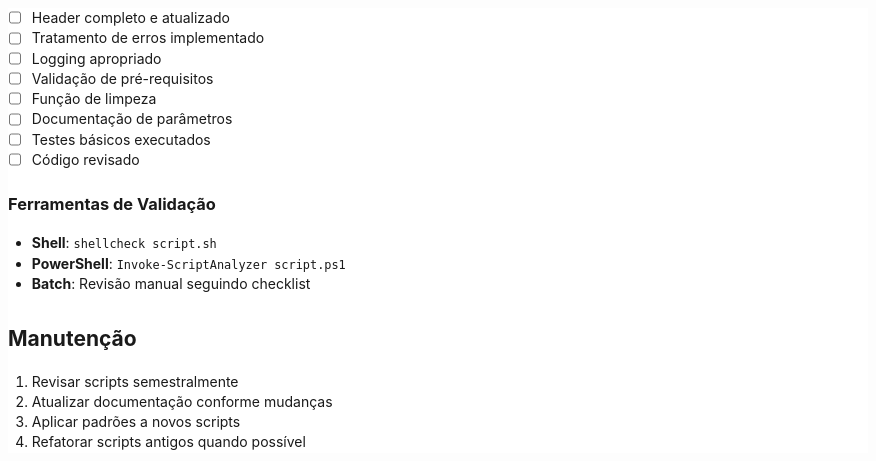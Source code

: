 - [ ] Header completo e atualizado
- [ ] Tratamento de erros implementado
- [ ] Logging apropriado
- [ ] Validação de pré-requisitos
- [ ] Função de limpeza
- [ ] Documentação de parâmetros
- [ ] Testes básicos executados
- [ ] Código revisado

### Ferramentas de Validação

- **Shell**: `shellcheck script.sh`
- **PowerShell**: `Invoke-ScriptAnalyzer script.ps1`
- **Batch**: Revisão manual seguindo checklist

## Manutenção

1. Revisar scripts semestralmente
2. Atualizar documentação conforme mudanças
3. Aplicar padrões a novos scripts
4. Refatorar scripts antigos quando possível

※

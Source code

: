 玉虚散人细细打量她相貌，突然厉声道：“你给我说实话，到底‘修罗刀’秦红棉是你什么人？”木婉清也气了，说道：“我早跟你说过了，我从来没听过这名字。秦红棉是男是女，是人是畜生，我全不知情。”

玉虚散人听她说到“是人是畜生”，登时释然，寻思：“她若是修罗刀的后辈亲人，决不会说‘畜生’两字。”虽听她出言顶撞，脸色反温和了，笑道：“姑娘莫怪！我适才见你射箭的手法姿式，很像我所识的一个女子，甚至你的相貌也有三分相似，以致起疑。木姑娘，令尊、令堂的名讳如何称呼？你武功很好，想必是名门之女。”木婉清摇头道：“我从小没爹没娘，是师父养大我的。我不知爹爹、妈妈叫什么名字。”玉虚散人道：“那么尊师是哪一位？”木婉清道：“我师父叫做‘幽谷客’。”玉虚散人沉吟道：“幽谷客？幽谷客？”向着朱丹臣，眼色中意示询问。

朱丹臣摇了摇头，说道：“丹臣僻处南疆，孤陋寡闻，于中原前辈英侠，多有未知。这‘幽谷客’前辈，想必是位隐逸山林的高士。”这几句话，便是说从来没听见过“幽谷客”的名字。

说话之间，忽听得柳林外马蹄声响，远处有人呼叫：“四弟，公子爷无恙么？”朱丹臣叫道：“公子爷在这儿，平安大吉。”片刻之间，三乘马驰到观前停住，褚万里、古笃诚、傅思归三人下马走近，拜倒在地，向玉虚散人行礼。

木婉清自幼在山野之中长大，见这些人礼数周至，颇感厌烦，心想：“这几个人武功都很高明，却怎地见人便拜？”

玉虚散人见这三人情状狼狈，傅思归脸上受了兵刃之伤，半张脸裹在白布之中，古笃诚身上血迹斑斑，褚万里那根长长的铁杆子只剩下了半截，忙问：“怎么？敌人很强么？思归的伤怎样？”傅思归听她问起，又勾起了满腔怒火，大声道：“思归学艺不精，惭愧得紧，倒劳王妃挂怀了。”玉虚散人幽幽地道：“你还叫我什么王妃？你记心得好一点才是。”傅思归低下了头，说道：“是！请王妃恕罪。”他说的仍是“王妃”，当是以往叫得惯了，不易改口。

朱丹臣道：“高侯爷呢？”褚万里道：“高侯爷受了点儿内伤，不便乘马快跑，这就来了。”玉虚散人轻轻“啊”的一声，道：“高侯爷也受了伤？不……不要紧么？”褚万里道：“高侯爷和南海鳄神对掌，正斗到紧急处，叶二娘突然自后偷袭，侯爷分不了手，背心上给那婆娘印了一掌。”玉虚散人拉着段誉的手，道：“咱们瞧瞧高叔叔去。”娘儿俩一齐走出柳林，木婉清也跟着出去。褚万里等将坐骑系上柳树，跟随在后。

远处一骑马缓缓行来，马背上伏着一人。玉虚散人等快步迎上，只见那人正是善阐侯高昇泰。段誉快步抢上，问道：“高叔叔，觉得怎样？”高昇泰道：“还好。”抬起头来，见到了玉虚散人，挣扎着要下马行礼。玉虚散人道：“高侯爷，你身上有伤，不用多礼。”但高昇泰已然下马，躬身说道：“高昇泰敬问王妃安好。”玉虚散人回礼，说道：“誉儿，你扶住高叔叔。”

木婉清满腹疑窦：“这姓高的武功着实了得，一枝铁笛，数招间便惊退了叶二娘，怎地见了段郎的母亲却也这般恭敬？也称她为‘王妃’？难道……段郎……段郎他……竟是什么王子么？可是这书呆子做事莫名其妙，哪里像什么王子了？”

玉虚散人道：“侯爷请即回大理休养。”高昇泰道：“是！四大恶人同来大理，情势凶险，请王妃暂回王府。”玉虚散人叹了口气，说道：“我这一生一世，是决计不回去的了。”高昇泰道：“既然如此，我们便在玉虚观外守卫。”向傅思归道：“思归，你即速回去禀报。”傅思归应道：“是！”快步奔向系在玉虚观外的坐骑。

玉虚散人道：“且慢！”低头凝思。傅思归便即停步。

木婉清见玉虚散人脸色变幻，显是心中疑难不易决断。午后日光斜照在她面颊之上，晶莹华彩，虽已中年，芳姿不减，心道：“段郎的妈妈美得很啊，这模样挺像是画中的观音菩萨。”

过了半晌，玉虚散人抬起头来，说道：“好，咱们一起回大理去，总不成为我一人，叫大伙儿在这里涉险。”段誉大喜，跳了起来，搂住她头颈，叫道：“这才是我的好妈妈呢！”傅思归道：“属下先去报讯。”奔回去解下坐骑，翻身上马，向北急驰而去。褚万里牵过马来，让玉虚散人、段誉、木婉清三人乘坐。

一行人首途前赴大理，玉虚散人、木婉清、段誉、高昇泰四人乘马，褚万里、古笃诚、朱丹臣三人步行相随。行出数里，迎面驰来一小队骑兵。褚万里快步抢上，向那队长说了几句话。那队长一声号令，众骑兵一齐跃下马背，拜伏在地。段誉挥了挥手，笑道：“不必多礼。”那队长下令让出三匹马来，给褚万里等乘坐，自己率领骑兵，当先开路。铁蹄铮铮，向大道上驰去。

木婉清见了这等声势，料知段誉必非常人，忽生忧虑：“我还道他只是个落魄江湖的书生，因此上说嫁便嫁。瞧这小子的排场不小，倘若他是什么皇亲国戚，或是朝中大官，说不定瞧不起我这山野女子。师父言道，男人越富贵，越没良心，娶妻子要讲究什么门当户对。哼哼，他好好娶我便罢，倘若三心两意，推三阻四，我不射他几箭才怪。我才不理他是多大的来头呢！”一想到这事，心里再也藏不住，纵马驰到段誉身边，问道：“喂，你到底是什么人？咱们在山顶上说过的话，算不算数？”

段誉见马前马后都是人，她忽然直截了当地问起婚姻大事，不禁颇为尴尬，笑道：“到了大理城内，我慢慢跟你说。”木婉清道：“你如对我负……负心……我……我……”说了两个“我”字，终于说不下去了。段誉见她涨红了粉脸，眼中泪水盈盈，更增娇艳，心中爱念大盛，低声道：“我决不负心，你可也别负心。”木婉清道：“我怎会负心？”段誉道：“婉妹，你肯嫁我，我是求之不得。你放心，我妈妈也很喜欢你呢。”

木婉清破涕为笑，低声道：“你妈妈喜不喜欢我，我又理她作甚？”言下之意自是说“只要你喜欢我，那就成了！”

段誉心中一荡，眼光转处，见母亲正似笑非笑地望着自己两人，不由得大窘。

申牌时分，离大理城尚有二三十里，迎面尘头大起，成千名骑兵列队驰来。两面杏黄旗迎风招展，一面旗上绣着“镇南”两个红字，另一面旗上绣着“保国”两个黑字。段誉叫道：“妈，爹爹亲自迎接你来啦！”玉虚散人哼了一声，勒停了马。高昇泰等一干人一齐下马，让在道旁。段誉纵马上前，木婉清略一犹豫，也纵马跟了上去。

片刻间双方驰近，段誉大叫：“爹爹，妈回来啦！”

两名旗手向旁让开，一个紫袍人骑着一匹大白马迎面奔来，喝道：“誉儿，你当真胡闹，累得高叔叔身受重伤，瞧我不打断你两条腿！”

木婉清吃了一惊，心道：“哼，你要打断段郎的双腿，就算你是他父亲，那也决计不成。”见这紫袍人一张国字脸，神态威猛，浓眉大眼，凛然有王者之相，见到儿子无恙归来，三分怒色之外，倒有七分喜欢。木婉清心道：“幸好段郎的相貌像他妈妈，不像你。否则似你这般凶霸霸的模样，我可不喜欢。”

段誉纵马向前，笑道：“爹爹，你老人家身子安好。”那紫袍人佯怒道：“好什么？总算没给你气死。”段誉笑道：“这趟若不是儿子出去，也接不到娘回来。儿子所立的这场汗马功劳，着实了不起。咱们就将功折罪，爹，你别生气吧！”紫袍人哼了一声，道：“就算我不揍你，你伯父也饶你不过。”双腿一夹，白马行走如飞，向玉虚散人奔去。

※

YOUR INSTRUCTIONS
Please show the lines of the material that contain the string "是人是畜生".

RESPONSE
: 玉虚散人细细打量她相貌，突然厉声道：“你给我说实话，到底‘修罗刀’秦红棉是你什么人？”木婉清也气了，说道：“我早跟你说过了，我从来没听过这名字。秦红棉是男是女，是人是畜生，我全不知情。”
玉虚散人听她说到“是人是畜生”，登时释然，寻思：“她若是修罗刀的后辈亲人，决不会说‘畜生’两字。”虽听她出言顶撞，脸色反温和了，笑道：“姑娘莫怪！我适才见你射箭的手法姿式，很像我所识的一个女子，甚至你的相貌也有三分相似，以致起疑。木姑娘，令尊、令堂的名讳如何称呼？你武功很好，想必是名门之女。”木婉清摇头道：“我从小没爹没娘，是师父养大我的。我不知爹爹、妈妈叫什么名字。”玉虚散人道：“那么尊师是哪一位？”木婉清道：“我师父叫做‘幽谷客’。”玉虚散人沉吟道：“幽谷客？幽谷客？”向着朱丹臣，眼色中意示询问。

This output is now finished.